O jakich zasadach ogólnych tu mówisz?

Co mam na myśli? To co napisała Vampie. Wiedzy ogólnej, bardzo ogólnej nawet, nie masz i z tym się afiszujesz. W dodatku domagasz się uznania swych wziętych z kosmosu teorii.
Czego nie zrozumiałam? Do czego konkretnie odnosi się to zdanie. Mam zgadywać? Bo niestety zmartwię Cię nie wiadomo o co CI chodzi. Może lepiej cytuj następnym razem. Bo tak to jest to zdanie bez sensu. Ach jednak nas uświadomiłaś o co CI chodziło. Zatem dziewczyny już CI na to odpowiedziały. Zresztą powtarzam po raz kolejny chodziło mi o brak argumentacji u Ciebie. Nie wiem czy to jest niezrozumiałe wciąż?
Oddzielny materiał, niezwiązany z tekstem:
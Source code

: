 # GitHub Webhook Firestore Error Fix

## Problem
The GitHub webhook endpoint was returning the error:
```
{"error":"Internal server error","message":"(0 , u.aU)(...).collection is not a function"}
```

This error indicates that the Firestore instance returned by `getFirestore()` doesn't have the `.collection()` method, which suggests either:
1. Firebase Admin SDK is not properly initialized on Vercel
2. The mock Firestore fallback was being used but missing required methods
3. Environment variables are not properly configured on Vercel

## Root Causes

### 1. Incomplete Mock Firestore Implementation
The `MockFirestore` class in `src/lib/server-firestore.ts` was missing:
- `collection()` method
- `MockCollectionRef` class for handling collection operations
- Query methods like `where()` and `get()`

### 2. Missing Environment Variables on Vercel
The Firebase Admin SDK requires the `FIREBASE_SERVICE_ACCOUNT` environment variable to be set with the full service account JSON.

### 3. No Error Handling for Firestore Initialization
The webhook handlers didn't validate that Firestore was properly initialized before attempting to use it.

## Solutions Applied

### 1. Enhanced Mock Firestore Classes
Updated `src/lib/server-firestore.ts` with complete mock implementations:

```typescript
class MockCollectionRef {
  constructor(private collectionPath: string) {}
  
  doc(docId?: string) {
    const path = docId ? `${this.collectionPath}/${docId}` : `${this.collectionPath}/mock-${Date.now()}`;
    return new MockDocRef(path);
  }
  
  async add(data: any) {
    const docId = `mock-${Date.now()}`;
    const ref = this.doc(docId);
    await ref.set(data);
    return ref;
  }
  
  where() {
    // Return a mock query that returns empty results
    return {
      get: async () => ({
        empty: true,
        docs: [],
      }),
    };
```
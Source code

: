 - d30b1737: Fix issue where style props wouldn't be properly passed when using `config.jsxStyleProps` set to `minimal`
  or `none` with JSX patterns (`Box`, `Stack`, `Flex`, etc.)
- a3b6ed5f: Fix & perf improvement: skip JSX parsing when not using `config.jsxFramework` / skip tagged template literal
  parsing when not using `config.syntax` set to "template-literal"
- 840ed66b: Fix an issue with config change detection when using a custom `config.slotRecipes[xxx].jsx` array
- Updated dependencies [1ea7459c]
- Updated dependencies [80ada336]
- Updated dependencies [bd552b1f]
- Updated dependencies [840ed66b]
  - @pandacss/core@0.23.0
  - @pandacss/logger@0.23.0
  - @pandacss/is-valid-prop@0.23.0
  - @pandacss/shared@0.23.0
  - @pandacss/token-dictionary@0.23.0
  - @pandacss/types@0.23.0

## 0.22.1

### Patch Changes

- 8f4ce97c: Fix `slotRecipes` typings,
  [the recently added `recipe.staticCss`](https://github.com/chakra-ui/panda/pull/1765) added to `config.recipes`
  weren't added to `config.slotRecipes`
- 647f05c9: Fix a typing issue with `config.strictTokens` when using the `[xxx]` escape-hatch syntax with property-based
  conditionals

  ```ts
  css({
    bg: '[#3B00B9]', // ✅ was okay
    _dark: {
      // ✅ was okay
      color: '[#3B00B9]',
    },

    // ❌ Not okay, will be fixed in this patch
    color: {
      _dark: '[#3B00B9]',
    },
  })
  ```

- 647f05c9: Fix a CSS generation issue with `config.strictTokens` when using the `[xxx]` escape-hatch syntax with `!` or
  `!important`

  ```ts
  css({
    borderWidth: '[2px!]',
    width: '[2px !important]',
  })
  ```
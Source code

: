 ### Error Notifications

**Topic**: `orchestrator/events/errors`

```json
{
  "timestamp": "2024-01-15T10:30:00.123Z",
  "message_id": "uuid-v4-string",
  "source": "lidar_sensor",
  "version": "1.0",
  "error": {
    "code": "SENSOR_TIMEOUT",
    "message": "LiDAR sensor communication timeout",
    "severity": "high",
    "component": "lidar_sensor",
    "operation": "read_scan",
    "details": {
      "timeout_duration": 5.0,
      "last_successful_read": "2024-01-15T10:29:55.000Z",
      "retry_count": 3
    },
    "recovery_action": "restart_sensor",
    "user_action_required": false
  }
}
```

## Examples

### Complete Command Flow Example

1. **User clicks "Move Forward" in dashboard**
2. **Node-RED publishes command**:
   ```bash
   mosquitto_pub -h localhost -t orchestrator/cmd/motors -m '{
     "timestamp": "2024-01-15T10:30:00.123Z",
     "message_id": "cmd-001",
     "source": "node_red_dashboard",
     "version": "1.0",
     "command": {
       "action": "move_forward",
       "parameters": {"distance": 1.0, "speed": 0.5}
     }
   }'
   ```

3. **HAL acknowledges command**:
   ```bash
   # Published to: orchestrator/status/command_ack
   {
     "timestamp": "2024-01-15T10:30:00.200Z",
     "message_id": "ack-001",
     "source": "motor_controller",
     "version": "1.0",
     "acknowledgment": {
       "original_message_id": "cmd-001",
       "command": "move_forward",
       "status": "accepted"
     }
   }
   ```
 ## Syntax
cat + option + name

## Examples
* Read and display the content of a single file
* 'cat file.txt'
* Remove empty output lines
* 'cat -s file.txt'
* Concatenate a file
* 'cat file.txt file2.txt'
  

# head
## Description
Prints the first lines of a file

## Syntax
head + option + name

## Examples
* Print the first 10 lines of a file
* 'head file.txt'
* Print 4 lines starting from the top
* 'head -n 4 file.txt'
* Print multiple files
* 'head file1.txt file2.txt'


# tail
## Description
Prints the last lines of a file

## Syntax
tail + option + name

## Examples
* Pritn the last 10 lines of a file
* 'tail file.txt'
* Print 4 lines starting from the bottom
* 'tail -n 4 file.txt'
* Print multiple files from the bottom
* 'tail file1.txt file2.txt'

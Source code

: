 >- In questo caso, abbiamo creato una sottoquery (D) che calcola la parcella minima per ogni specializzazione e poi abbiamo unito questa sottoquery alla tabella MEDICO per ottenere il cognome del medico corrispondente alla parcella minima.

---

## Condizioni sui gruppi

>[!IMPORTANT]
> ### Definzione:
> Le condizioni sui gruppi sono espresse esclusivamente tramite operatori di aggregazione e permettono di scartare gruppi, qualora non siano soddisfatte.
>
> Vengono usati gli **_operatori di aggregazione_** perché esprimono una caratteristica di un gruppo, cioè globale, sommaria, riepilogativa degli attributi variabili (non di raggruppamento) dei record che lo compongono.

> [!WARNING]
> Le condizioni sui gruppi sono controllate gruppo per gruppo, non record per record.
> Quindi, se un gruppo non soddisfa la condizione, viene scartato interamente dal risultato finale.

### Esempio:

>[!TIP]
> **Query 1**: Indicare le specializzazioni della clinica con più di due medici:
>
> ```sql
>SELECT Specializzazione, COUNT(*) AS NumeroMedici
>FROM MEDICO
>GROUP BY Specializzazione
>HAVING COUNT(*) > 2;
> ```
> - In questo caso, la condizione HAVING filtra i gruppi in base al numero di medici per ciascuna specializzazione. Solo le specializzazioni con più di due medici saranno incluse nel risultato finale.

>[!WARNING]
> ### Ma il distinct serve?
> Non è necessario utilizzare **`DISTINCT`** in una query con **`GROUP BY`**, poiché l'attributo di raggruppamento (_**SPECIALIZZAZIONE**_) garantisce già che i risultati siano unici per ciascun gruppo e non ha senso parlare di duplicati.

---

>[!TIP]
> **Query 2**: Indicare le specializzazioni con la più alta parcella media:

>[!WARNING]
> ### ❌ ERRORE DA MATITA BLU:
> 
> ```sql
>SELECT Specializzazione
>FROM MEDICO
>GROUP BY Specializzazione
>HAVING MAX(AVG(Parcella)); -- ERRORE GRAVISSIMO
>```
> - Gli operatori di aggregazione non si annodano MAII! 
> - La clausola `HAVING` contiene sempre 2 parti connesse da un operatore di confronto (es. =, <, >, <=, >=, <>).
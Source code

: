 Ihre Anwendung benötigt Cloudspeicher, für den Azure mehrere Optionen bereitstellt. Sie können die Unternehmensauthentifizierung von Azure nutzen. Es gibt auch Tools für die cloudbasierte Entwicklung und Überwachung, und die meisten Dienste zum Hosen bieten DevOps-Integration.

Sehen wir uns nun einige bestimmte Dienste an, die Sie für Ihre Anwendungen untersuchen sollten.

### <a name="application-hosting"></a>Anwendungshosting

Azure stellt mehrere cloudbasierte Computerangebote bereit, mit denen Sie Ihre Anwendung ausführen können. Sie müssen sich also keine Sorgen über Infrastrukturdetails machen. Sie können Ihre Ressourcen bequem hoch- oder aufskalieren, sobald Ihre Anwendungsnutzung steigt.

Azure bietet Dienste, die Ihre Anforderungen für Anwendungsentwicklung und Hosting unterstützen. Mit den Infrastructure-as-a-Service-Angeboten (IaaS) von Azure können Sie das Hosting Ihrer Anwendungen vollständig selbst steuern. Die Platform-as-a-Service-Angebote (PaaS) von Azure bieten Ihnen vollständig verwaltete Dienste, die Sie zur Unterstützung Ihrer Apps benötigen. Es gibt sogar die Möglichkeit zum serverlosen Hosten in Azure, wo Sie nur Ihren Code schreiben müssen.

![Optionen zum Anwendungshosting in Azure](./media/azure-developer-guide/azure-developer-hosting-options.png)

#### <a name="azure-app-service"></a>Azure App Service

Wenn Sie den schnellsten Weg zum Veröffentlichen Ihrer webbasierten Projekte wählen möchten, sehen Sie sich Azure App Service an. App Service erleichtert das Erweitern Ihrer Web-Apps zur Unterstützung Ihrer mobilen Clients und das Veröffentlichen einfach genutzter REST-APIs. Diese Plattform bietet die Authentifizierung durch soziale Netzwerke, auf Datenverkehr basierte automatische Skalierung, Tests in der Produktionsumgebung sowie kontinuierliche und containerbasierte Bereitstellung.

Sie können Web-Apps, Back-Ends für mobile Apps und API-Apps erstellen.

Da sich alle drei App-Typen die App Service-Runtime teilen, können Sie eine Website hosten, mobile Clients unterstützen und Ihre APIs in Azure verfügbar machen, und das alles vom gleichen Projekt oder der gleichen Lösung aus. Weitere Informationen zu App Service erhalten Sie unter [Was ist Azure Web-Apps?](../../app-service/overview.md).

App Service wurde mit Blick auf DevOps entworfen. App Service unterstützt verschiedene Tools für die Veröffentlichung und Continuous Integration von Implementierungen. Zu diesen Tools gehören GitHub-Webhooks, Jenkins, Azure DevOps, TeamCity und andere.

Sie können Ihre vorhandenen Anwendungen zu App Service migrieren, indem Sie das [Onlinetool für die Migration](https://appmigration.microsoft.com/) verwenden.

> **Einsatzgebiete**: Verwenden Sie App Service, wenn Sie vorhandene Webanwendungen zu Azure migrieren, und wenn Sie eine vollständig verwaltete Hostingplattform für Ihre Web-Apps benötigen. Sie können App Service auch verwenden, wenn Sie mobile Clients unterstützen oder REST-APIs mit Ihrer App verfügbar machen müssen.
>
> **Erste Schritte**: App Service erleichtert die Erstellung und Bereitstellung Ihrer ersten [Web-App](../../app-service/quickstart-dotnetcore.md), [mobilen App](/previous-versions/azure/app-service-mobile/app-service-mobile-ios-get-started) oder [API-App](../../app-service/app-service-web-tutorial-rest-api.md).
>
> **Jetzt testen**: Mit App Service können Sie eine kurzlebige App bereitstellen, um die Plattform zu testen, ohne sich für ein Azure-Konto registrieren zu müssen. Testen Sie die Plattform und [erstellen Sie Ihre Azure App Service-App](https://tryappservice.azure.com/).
co do epoki to już mówiłam fin de siecle

i trochę kultury skoro zwracasz się do kogoś na Ty to tak może z dużej litery co?



Vampie - maja 13th, 2010, 9:27 pm
Uwaga, retoryka "no chyba ty" oraz "to ty nie rozumiesz!". Skąd my to znamy...
Widzę, że popełniłam błąd, w ogóle wdając się w dyskusję z trollem. Dyskusja wymaga dwóch stron używających argumentacji, logicznego myślenia, wiedzy. A ty po prostu się wykłócasz, ze masz rację, chociaż wypowiadasz się na temat, na któy najwyraźniej nie masz pojęcia. Zresztą zabrnęłaś w ślepy zaułek i już tylko powtarzasz się i odwracasz kota ogonem. A ja jestem głupia, bo myslałam, że jak ci wytłumaczę pewne sprawy, to zrozumiesz.



Polannd - maja 13th, 2010, 9:31 pm
O nie kolejnej batalii z tekstem "chyba Ty", 'nie zrozumiałaś" i "przeczytaj raz jeszcze" nie zniesę



Vampie - maja 13th, 2010, 9:32 pm

Wiadomo, wiadomo. Az sie dziwie, ze nie zrozumialas. :) Jakie argumenty mieli ludzie, ktorzy ustanawiali takie prawa?
A tak w ogole to ktora epoka cie fascynuje? :)

Oooo... może postuj cały akapit na raz?
"Wlasnie ci podalam dowod, ze tak wlasnie sie dzieje na swiecie... :) Od zarania dziejow. " Czyli to miało znaczyć "Jakie argumenty mieli ludzie, ktorzy ustanawiali takie prawa?" Argumenty??? Ty w ogóle wiesz, co znaczy to słowo? A dlaczego to robili, napisałam ci dwa razy. Drażnisz się ze mną czy nie rozumiesz tekstu czytanego?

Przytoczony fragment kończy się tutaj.